What’s “Atzeret”?
Anglo-Jewry rarely used the Hebrew name for anything.
Pesach was Passover, Shavu’ot was Pentecost, Rosh HaShanah was New Year, Yom Kippur was The Day of Atonement, Sukkot was Tabernacles… and Sh’mini Atzeret was The Eighth Day of Solemn Assembly.
This latter name sounded highly impressive, but no-one really knew what it meant.
They could have looked up the Chumash and they would have found the combination of the words sh’mini and atzeret (Num. 29:35; cf. Lev. 23:36) but the two words are not a complete phrase (“sh’mini atzeret”) but part of a sentence, “On the 8th day you shall have an atzeret”.
The root of the word is ayin-tzadde-resh, which means to stop or close.
It is used in relation to Shavu’ot which is the atzeret, the closing festival of Pesach, occurring after seven weeks of the Omer.

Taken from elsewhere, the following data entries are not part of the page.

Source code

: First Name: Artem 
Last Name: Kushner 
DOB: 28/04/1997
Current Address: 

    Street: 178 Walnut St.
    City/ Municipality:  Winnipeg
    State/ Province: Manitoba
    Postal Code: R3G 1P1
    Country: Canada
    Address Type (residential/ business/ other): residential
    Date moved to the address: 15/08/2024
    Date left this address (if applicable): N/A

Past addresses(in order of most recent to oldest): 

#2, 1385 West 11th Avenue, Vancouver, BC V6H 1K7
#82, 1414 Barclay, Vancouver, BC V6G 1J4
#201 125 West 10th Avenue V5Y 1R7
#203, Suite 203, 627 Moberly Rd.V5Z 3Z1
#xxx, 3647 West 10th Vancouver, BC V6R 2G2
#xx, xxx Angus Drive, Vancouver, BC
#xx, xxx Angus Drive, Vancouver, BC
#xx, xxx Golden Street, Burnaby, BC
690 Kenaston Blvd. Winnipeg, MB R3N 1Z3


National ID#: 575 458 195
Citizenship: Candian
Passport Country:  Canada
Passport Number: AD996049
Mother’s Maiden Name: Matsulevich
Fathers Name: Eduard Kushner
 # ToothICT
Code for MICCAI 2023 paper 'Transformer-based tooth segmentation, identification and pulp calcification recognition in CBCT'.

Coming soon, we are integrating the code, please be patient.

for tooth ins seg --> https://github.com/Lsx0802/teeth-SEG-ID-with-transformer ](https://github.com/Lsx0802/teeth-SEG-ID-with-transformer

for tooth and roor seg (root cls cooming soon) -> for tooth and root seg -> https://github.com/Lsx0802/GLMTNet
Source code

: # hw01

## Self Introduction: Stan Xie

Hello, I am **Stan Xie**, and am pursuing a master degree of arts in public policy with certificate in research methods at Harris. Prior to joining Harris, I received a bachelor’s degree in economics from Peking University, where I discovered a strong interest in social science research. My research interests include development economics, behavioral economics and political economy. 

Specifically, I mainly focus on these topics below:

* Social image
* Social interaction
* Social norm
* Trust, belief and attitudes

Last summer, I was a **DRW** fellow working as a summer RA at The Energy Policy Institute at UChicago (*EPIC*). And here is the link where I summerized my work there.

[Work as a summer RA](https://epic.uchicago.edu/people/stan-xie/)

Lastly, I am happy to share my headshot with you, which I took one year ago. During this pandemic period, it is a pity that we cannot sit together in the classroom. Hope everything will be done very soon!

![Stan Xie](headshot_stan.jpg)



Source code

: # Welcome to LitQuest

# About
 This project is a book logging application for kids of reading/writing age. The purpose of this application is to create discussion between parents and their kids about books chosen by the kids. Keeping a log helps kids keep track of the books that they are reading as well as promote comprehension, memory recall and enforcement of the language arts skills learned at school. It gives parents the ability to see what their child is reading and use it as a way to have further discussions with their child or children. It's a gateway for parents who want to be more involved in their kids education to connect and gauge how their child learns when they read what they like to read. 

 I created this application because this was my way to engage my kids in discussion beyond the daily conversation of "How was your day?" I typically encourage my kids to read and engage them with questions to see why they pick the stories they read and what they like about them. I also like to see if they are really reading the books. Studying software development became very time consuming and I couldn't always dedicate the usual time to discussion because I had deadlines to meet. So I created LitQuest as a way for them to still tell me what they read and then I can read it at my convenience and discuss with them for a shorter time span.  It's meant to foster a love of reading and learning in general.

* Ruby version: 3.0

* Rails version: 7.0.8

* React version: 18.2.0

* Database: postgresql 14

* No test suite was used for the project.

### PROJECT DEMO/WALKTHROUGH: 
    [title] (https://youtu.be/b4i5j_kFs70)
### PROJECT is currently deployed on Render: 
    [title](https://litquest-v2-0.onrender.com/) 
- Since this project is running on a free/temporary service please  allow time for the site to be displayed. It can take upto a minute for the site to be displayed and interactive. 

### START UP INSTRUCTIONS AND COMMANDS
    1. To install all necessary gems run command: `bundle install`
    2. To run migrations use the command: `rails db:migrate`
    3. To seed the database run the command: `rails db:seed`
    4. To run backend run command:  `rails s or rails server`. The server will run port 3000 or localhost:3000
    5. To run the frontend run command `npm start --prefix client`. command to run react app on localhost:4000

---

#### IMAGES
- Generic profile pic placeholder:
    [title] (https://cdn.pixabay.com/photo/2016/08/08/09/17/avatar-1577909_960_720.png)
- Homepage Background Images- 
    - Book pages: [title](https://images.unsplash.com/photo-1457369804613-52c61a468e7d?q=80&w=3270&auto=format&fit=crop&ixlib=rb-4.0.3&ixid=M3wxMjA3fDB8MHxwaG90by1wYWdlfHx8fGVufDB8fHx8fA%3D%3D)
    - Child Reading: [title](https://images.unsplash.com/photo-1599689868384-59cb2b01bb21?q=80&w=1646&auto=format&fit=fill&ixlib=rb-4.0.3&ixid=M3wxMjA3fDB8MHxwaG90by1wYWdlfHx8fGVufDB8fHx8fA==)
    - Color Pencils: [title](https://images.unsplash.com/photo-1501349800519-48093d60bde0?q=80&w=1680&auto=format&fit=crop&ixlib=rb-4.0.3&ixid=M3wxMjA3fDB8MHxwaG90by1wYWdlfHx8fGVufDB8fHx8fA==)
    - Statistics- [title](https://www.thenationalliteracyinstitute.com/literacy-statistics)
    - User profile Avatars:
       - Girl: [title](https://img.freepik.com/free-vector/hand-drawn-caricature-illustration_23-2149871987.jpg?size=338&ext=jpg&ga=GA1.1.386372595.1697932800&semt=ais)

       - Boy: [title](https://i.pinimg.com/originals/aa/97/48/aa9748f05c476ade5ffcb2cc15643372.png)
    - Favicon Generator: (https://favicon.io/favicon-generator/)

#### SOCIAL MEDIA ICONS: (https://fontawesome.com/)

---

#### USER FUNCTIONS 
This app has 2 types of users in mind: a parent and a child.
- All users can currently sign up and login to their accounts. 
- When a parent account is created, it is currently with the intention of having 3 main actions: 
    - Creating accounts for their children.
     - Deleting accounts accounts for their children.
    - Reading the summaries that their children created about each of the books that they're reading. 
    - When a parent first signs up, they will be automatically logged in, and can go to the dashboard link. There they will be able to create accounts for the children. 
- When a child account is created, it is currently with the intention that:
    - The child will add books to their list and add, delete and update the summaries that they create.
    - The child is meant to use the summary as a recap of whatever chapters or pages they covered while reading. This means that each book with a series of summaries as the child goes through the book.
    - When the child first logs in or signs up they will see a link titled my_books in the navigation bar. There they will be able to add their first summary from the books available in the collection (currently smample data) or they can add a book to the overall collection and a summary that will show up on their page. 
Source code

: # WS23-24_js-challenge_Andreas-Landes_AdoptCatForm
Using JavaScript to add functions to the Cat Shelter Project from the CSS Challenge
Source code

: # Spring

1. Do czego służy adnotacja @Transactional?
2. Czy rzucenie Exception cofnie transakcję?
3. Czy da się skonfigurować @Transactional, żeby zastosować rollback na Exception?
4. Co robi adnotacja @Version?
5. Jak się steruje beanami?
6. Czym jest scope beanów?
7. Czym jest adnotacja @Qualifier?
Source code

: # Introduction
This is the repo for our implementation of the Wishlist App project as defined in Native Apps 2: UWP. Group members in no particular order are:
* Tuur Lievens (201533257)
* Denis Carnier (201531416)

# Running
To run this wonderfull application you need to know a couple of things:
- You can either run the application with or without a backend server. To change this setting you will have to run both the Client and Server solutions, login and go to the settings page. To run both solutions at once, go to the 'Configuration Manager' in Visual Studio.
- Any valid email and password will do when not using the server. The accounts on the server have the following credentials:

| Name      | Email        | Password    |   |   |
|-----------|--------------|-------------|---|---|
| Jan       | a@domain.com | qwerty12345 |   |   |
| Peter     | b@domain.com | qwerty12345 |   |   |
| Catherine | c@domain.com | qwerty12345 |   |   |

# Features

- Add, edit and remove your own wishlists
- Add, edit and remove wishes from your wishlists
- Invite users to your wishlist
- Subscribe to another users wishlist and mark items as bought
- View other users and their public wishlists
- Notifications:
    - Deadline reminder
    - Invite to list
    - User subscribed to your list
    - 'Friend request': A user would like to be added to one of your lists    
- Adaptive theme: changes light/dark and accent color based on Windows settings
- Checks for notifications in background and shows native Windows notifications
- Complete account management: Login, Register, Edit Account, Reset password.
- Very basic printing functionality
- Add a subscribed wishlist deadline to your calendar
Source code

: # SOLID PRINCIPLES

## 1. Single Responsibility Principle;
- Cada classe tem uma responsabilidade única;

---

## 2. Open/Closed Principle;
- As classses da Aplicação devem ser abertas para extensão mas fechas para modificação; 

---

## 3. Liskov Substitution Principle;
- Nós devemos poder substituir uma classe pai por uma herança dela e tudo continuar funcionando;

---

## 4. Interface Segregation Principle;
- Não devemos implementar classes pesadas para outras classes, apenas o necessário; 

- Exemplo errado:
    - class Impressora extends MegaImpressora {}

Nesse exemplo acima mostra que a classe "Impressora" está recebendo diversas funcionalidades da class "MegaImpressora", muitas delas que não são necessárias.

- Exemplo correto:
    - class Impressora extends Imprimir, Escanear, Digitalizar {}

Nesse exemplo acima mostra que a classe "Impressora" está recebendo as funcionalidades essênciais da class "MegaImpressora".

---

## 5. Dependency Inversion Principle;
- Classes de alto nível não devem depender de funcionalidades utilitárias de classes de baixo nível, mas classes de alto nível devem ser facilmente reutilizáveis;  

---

By analogy, Sh’mini Atzeret is the closing festival of Sukkot.
In theory it should have been seven weeks after the beginning of Sukkot, but that would have been well into the winter season when a pilgrimage to Jerusalem would have been difficult.
To make life easier for the Israelites, says the Midrash, God moved the closing festival and made it right at the end of the Sukkot celebrations.